Zespolenie całej prawdy, to właśnie owa wielka zasada – Bóg. Wszystko z wieczności w wieczność; i czy będzie to, jak my ujmujemy, wielka czy mała prawda, każde prawdziwe (pomyślane czy wypowiedziane słowo) zawsze jest częścią wielkiej prawdy – jednej, wielkiej wszystkości, jednej uniwersalnej prawdy, i my jesteśmy właśnie nią. Kiedy zrozumiemy i urzeczywistnimy tę jedność, wówczas będziemy absolutnie trzymać się prawdy, będziemy mieć całą prawdę poza sobą i nasza nieprzezwyciężoność się pogłębi i spotęguje.
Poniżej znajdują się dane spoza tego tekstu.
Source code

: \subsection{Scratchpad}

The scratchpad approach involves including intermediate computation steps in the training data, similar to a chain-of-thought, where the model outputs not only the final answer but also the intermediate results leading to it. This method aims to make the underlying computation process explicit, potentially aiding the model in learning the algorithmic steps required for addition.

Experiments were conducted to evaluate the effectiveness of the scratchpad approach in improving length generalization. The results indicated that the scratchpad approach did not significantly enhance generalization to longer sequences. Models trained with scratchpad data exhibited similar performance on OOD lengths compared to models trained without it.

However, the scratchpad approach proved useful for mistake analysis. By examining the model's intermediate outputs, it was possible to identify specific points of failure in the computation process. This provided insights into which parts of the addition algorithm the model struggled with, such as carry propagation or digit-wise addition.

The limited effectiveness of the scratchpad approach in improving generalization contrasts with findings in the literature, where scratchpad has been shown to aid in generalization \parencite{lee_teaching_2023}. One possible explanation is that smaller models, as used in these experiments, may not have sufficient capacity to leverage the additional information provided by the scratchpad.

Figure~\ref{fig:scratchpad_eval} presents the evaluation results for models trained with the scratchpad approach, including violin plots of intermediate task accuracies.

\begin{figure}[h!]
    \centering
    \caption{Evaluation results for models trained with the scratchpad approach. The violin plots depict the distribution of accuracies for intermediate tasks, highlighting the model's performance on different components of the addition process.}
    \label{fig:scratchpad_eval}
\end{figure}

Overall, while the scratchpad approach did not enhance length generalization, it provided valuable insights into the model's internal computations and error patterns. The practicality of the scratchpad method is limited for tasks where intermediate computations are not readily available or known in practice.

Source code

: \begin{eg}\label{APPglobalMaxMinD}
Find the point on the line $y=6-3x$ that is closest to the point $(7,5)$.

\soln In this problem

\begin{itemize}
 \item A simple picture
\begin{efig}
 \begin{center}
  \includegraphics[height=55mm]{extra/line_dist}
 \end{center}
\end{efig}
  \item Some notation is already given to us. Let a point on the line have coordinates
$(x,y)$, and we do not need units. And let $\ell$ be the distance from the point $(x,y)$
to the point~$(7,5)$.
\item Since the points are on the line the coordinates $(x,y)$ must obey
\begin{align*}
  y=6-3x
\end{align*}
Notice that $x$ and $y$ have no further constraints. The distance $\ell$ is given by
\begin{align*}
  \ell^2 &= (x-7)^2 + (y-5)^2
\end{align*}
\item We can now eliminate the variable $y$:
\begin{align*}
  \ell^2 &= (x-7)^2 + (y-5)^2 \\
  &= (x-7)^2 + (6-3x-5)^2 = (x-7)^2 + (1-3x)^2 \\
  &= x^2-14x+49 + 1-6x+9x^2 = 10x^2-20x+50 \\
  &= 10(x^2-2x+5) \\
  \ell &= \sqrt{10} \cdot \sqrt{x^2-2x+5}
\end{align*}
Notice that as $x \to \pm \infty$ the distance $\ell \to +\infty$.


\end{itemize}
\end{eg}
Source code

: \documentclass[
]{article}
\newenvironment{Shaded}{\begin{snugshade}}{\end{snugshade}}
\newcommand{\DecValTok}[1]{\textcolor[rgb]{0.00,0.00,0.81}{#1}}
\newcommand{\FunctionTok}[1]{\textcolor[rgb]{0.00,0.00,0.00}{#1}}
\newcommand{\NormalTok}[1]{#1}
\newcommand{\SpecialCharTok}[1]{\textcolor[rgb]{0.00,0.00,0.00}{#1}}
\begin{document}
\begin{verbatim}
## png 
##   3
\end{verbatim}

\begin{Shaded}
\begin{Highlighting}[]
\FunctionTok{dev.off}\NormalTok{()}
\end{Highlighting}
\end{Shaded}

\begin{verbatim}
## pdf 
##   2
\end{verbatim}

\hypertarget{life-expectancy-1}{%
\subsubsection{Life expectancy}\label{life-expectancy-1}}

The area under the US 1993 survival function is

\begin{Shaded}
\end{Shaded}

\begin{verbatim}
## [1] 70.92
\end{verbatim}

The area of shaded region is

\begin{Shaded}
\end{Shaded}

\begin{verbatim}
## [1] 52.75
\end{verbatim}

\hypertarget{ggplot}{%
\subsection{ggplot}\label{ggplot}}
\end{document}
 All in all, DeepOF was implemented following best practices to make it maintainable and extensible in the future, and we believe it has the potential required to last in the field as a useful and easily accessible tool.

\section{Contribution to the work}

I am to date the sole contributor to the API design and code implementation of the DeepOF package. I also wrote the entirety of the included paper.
To owa siła oceanu popychająca falę, czyli dająca siłę fali, tak samo jak człowiek jest częścią boskiej siły.

Zespolenie całej miłości to również wielka zasada – Bóg. To suma wszystkich dobrych skłonności, każdej wybuchającej emocji, każdej miłującej myśli, spojrzenia, słowa lub uczynku. Każda przyciągnięta miłość – wielka czy mała, wzniosła czy przyziemna – zmusza jedyną bezgraniczną miłość do przejawienia się, i nie ma dla nas nic nazbyt wielkiego. Jeżeli kochamy nieegoistycznie, to z nami cały ocean kosmicznej miłości. To, co otrzymywane bywa jako najmniejsze, okazuje się wielkie, ponieważ dąży do absolutnej doskonałości. W ten sposób cały świat, czyli kosmos miłości z nami. Nie ma na Ziemi ani na niebie większej siły niż czysta miłość. Ziemia staje się wówczas niebem, albowiem niebo jest prawdziwym domem ludzkości.

Zespolenie każdego istniejącego stanu i każdej formy wielkiej żywej istoty jest jedną, wieczną, Kosmiczną Zasadą – Bogiem, bez względu na to, czy będą to oddzielne istoty, światy, planety, gwiazdy, atomy, elektrony czy nawet najmniejsze ich cząsteczki. Wszystkie razem tworzą jedną, nieskończoną całość, której ciałem jest wszechświat, duchem – kosmiczny umysł, duszą – kosmiczna miłość, rozumem – kosmiczna świadomość.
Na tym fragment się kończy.